How The Bad Guys Author Aaron Blabey Turned His Books Into a Big Screen Success

How The Bad Guys Author Aaron Blabey Turned His Books Into a Big Screen Success
Image: Universal Pictures

It’s no secret that Aussie author Aaron Blabey’s series of children’s books, The Bad Guys, has been a huge success. The books, which follow the adventures of a group of animal criminals, have sold over 30 million copies worldwide. They should really really think about renaming it to ‘The Big Guys’ at this point.

It seems like a no-brainer then that a Hollywood studio would snap up the rights to make a film version. But from the author’s point of view, how exactly does that happen?

Aaron Blabey told Gizmodo Australia in a video interview that after The Bad Guys took off in schools overseas, the Hollywood studios came calling.

“I went across and met with all the studios at the end of 2016 and a number of them were pursuing the series,” Blabey explained.

But it was Dreamworks that stood out.

“We just found ourselves drifting back each time to Dreamworks because they just had the best feel for it. Their sense of the tone and spirit of the books, my sense of humour and the characters, they were almost reverent towards it.”

The author said Dreamworks’ respect for the source material was comforting, particularly after so many book-to-movie adaptations have gone wrong.

“As a lifelong movie fan, I’m acutely aware of how quickly an adaptation can go off the rails and how often people, especially authors, are deeply disappointed in an adaptation of their book. So that was my worst nightmare, really,” Blabey said.

“But we just had a gut feeling from the beginning that Dreamworks was the right home.”

And so began the process of turning hand-drawn pages into big-screen animation.

the bad guys
Image: Universal Pictures

Pierre Perifel was hired to direct The Bad Guys and Etan Cohen and Hilary Winston penned the movie’s script, but Blabey remained on board as an executive producer which gave him a fair amount of oversight.

“It allowed me to be across every draft of the script, every cut of the movie and then contribute thoughts and notes on everything that I loved and everything that I didn’t love so much,” Blabey said.

The author’s notes on a project are something that could be ignored but Blabey said in the case of The Bad Guys they never were.

“From the beginning, everything that I have ever written down or mentioned to them has been considered or incorporated. Or they’ve shown me an alternative that’s been better than something I’ve suggested,” he said.

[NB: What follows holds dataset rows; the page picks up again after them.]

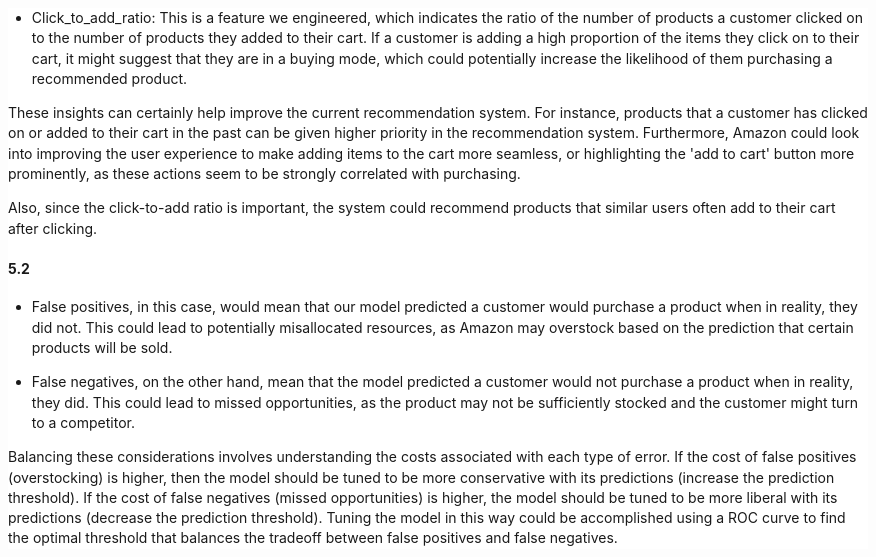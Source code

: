 * Click_to_add_ratio: This is a feature we engineered, which indicates the ratio of the number of products a customer clicked on to the number of products they added to their cart. If a customer is adding a high proportion of the items they click on to their cart, it might suggest that they are in a buying mode, which could potentially increase the likelihood of them purchasing a recommended product.

These insights can certainly help improve the current recommendation system. For instance, products that a customer has clicked on or added to their cart in the past can be given higher priority in the recommendation system. Furthermore, Amazon could look into improving the user experience to make adding items to the cart more seamless, or highlighting the 'add to cart' button more prominently, as these actions seem to be strongly correlated with purchasing.

Also, since the click-to-add ratio is important, the system could recommend products that similar users often add to their cart after clicking.

#### 5.2
* False positives, in this case, would mean that our model predicted a customer would purchase a product when in reality, they did not. This could lead to potentially misallocated resources, as Amazon may overstock based on the prediction that certain products will be sold.

* False negatives, on the other hand, mean that the model predicted a customer would not purchase a product when in reality, they did. This could lead to missed opportunities, as the product may not be sufficiently stocked and the customer might turn to a competitor.

Balancing these considerations involves understanding the costs associated with each type of error. If the cost of false positives (overstocking) is higher, then the model should be tuned to be more conservative with its predictions (increase the prediction threshold). If the cost of false negatives (missed opportunities) is higher, the model should be tuned to be more liberal with its predictions (decrease the prediction threshold). Tuning the model in this way could be accomplished using a ROC curve to find the optimal threshold that balances the tradeoff between false positives and false negatives.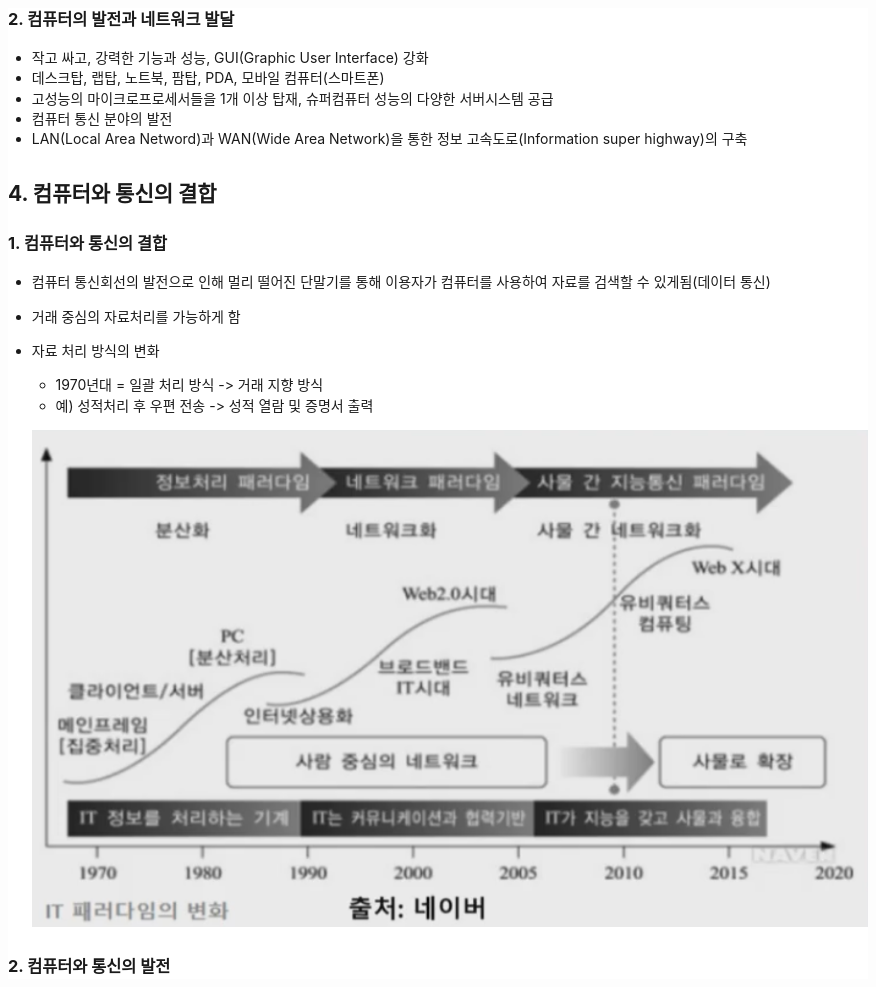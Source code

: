 ### 2. 컴퓨터의 발전과 네트워크 발달

- 작고 싸고, 강력한 기능과 성능, GUI(Graphic User Interface) 강화
- 데스크탑, 랩탑, 노트북, 팜탑, PDA, 모바일 컴퓨터(스마트폰)
- 고성능의 마이크로프로세서들을 1개 이상 탑재, 슈퍼컴퓨터 성능의 다양한 서버시스템 공급
- 컴퓨터 통신 분야의 발전
- LAN(Local Area Netword)과 WAN(Wide Area Network)을 통한 정보 고속도로(Information super highway)의 구축



## 4. 컴퓨터와 통신의 결합

### 1. 컴퓨터와 통신의 결합

- 컴퓨터 통신회선의 발전으로 인해 멀리 떨어진 단말기를 통해 이용자가 컴퓨터를 사용하여 자료를 검색할 수 있게됨(데이터 통신)

- 거래 중심의 자료처리를 가능하게 함

- 자료 처리 방식의 변화

  - 1970년대 = 일괄 처리 방식 -> 거래 지향 방식
  - 예) 성적처리 후 우편 전송 -> 성적 열람 및 증명서 출력

  ![스크린샷 2023-03-02 23.26.56](https://raw.githubusercontent.com/back-seung/TIL/master/uPic/202303022326000.png)

### 2. 컴퓨터와 통신의 발전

Keeping the spirit of the books alive in the movie was incredibly important to Blabey, who has often been referred to as “Tarantino for children”. That being said, there’s something in there for adults as well.

“It lands in that spot where adults and children can simultaneously have a really great time,” Blabey said.

The story of The Bad Guys in the movie sticks pretty closely to that of the books. Mr Wolf, Mr Shark, Mr Snake, Mr Piranha and Ms Tarantula have always been seen as the bad guys.

So, they decide to lean into that stereotype and form a criminal gang pulling heists across the city. But in order to save themselves from prison time they have to promise to become the good guys, which proves to be a challenge for some more than others.

Blabey said he was pleased by how faithful The Bad Guys movie is to the first four books in his series. However, he wasn’t afraid to let the film move in its own direction.

“Because it’s a movie and it’s a different format, they wanted to push through with that Soderbergh kind of heist tone, and that was obviously right in my wheelhouse as well,” Blabey said. “So I couldn’t have been more thrilled when it went in that direction.”

It’s easy to see that faithful transition from book to movie in The Bad Guys’ trailers alone, which show off a heist story full of heart and humour.

Pair that with a killer voice cast, that includes the likes of Sam Rockwell and Awkwafina, and a slick animation style, The Bad Guys seems poised to be a new animated favourite.

the bad guys
Image: Universal Pictures

That unique animation style, which brings Blabey’s sketches to life, was something the author was particularly blown away by.

“I am an extremely limited draftsman,” Blabey explained. “The books are a testament so someone working right at the limit of their talent.”

“What’s been a joy is watching a team, who massively know what they’re doing in that department, just take it and fly into this amazing world,” he said. “There are elements of [CGI], but there’s also elements of 2D and anime and all kinds of other stuff mashed in there, which I think has made it feel really fresh.”

Comparisons between the animation styles of The Bad Guys and the award-winning Spider-Man: Into the Spider-Verse have already been made, which is a huge testament to the film before its release.

“It looked edible to me. You just want to munch on it,” Blabey said.

Now, The Bad Guys’ release date is imminent which brings an end to a multi-year journey (often done over Zoom) for Blabey. Luckily, it’s been a fruitful one and the author has come away feeling extremely proud of the film adaptation.

“There’s not a single frame of this film that I’m not entirely behind,” the author said.

The Bad Guys will released in Australian cinemas today, March 31.